The shapes are clearly drawn and stand out sharply against the background without overlapping or confusion. The atmosphere created in the work is more akin to a laboratory than a mechanic’s workshop.
The use of polyurethane paint, a technique used to paint cars, or reflective pavements give a sense of an aseptic space. Without human presence, the pieces have a life of their own and seem to be possessed by an autonomous life.
The artist
(Paris, 1936 – 2013)
Michel Tyszblat’s visual language is a constant dialogue between figuration and abstraction. Between improvisation and method, lyricism and asceticism, vivid colors and broken tones, his works contain something dreamy and meditative.
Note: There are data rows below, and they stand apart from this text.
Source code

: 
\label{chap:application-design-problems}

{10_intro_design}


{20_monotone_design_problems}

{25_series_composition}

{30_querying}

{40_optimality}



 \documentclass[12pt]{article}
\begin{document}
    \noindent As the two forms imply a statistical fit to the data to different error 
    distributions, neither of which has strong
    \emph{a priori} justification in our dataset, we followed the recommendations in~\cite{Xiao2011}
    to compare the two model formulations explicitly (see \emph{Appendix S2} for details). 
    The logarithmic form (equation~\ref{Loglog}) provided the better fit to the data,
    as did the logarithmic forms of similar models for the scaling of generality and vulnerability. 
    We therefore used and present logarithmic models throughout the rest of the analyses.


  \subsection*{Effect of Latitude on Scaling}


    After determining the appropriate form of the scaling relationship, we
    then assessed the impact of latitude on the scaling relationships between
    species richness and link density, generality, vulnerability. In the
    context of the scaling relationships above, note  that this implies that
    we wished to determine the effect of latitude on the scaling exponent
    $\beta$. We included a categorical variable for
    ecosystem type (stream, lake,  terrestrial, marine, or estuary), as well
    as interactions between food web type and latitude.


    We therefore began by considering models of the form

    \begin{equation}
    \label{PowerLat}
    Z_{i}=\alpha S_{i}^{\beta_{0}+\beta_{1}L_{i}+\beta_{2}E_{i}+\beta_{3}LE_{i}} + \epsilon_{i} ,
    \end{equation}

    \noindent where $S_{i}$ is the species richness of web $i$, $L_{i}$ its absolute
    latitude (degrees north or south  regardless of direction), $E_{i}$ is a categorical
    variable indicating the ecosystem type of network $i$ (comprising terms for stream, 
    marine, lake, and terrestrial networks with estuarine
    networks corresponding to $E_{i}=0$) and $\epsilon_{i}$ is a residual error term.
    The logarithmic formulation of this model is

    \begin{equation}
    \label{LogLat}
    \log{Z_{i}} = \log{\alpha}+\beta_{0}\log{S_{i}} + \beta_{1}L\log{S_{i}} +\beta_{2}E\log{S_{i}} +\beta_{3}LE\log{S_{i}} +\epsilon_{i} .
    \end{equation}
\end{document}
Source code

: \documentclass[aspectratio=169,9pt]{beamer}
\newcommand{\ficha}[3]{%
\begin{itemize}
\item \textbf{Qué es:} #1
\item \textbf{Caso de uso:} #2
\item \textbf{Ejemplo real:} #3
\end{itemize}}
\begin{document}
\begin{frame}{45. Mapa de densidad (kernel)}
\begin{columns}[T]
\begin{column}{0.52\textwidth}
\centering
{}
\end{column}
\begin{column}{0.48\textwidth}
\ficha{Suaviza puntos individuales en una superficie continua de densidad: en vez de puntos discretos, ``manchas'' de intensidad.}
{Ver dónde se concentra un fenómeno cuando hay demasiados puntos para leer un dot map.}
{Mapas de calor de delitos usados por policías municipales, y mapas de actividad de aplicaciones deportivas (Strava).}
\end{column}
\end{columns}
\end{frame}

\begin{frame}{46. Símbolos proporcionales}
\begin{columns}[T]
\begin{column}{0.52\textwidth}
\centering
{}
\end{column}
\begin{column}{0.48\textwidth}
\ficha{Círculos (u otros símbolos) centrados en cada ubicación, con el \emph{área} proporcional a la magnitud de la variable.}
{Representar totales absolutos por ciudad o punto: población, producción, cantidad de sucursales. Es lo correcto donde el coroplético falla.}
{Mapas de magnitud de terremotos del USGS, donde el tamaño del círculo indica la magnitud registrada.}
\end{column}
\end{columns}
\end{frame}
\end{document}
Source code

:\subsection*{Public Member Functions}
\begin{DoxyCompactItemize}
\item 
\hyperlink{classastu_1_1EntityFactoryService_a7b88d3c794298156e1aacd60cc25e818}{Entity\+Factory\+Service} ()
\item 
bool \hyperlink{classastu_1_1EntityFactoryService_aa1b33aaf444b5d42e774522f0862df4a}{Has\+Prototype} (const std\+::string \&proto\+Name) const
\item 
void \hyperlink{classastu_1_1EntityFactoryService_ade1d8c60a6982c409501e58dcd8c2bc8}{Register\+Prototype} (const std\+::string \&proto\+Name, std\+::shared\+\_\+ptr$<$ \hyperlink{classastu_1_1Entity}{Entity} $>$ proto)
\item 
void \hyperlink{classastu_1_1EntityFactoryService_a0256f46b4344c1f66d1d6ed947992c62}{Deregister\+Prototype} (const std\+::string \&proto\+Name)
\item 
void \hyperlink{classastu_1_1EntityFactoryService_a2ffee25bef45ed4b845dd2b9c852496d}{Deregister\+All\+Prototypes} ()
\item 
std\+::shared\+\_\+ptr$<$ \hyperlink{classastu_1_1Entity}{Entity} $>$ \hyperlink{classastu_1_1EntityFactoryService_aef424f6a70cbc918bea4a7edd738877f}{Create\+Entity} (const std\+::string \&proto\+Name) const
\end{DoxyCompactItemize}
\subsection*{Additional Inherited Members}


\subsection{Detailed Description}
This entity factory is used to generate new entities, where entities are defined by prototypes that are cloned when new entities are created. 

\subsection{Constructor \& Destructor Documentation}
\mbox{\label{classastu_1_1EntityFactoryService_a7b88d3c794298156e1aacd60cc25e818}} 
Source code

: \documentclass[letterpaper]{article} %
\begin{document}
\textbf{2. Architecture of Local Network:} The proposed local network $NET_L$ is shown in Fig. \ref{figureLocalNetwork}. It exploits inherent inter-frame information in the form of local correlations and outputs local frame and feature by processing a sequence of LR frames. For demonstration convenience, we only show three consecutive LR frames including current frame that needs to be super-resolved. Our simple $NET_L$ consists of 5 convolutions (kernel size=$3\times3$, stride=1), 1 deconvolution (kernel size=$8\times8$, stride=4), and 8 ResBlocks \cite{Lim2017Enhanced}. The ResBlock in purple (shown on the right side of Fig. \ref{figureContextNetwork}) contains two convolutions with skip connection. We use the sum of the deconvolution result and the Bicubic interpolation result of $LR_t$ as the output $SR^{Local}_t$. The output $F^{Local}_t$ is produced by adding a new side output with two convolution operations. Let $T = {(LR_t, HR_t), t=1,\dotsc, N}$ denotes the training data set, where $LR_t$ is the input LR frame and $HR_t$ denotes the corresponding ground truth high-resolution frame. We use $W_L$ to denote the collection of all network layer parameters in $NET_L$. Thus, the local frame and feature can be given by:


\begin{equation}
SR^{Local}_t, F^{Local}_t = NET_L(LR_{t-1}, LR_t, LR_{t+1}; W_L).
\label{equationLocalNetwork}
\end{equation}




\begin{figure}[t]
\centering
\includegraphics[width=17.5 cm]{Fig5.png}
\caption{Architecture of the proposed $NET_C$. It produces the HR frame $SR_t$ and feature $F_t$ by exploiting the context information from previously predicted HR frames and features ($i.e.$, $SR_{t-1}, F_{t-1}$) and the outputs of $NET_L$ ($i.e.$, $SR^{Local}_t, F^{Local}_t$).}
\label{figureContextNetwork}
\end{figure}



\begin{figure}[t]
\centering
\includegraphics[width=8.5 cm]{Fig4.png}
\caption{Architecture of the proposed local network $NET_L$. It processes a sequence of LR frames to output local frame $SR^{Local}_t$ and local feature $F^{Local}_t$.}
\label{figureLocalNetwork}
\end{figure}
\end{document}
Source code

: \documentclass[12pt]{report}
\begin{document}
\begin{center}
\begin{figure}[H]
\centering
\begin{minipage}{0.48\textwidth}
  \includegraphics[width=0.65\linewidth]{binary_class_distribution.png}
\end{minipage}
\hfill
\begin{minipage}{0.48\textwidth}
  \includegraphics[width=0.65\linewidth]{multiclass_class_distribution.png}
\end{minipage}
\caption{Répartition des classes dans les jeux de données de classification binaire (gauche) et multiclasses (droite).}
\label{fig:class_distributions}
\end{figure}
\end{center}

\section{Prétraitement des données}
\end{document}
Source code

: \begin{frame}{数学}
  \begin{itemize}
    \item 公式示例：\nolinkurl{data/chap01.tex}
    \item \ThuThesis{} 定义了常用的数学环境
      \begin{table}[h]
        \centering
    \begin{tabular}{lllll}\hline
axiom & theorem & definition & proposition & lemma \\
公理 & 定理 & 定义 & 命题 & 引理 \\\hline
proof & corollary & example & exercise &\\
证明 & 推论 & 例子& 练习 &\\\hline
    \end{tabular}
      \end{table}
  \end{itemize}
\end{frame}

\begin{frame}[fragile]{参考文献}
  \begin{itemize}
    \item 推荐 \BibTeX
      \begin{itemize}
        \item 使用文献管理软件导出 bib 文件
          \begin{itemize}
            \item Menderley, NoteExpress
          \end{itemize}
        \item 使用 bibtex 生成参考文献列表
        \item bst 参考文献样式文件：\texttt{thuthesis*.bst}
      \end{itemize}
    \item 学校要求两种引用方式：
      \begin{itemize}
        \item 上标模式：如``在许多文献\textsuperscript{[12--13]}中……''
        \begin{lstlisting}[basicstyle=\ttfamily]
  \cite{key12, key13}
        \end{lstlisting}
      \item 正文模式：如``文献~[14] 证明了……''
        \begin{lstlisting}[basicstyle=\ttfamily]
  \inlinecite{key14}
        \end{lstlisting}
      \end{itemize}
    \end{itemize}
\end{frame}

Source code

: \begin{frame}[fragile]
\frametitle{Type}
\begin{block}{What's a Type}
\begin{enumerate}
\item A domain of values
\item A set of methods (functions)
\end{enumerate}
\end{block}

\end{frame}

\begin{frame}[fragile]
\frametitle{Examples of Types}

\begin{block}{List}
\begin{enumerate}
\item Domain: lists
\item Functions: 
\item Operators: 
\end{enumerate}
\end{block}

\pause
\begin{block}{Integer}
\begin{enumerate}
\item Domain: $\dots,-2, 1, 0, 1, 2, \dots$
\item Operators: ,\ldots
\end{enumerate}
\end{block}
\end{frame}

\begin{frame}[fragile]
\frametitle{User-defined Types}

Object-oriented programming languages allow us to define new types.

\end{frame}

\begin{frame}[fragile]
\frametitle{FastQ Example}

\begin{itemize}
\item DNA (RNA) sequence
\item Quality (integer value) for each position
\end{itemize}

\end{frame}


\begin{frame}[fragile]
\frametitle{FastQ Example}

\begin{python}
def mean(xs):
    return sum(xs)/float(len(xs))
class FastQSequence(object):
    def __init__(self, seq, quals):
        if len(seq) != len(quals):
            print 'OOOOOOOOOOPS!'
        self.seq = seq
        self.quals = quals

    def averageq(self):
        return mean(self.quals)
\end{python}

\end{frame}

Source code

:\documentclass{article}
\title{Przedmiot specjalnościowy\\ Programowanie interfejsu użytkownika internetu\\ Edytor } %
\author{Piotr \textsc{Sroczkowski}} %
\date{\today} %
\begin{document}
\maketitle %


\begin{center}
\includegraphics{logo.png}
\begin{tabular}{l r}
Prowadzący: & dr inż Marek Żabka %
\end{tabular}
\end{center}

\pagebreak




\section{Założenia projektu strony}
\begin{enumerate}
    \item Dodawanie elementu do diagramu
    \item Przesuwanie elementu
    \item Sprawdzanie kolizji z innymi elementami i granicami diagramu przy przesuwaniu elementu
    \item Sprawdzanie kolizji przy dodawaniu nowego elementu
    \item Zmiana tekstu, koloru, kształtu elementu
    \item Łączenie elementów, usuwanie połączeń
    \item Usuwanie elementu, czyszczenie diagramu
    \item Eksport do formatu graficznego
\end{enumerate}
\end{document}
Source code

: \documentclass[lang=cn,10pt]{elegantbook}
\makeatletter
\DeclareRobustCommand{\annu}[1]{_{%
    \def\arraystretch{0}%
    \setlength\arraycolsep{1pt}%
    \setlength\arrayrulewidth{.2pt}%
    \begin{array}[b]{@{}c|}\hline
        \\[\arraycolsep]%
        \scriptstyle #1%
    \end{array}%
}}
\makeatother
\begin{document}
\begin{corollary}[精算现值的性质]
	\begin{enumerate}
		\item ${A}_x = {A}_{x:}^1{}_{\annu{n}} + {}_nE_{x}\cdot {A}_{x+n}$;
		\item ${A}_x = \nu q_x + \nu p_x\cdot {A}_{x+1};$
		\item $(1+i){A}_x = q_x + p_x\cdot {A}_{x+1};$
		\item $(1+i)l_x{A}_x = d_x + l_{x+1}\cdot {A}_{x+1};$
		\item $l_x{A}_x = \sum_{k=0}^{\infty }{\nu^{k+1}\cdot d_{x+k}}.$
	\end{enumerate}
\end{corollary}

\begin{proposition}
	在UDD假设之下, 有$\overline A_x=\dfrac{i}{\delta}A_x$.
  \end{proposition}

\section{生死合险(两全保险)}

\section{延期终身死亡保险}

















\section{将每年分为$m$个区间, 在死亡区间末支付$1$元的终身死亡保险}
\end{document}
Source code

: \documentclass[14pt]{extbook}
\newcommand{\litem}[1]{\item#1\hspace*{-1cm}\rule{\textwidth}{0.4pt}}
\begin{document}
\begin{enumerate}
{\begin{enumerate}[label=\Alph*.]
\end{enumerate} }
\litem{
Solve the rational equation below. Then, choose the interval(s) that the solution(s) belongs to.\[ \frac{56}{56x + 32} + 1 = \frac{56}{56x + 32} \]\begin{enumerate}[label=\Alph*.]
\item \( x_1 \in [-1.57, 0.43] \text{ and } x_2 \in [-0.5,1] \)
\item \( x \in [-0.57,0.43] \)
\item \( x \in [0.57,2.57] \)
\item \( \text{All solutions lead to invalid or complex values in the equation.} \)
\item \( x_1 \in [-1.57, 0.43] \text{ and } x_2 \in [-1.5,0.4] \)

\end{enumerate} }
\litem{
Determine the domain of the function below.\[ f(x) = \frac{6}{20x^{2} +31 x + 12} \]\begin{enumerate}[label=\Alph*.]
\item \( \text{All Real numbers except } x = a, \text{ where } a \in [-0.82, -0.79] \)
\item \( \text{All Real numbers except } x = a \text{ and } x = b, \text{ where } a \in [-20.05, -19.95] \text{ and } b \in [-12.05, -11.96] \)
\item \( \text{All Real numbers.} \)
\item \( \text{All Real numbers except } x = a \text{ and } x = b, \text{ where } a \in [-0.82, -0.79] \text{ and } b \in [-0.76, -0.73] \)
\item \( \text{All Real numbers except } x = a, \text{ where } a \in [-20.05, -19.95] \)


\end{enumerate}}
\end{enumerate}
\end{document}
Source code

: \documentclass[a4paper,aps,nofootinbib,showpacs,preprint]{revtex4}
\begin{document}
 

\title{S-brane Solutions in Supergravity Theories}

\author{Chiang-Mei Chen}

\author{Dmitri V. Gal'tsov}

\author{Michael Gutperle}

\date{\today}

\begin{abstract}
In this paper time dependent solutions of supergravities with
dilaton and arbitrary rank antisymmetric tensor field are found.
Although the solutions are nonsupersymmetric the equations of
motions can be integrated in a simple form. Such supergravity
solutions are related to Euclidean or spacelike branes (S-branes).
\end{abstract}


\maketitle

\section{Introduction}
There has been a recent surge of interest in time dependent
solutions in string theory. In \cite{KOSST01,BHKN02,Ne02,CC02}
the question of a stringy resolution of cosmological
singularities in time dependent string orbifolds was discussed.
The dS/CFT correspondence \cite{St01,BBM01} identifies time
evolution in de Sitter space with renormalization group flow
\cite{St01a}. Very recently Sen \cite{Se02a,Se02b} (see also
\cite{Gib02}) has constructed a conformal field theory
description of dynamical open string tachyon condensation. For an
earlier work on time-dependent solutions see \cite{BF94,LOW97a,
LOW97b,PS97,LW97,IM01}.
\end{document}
Tyszblat felt close to Narrative Figuration; a friend and companion of artists from that movement, such as Bernard Rancillac, Jacques Monory, and Hervé Télémaque, he soon took a parallel path, preferring to evolve alone.
This personal quest has at least two dimensions that will define his work. Tyszblat did not consider it necessary to abandon abstract painting, as he considered it one of the great breakthroughs of the avant-garde. The biomorphic figures of Joan Miró, the saturated colors of Wassily Kandinsky, or, a few years after this work, the transparencies of Arshile Gorky’s layers of paint define a pictorial approach that demonstrates a keen interest in American Abstract Expressionism and in the painting that had emerged in the United States.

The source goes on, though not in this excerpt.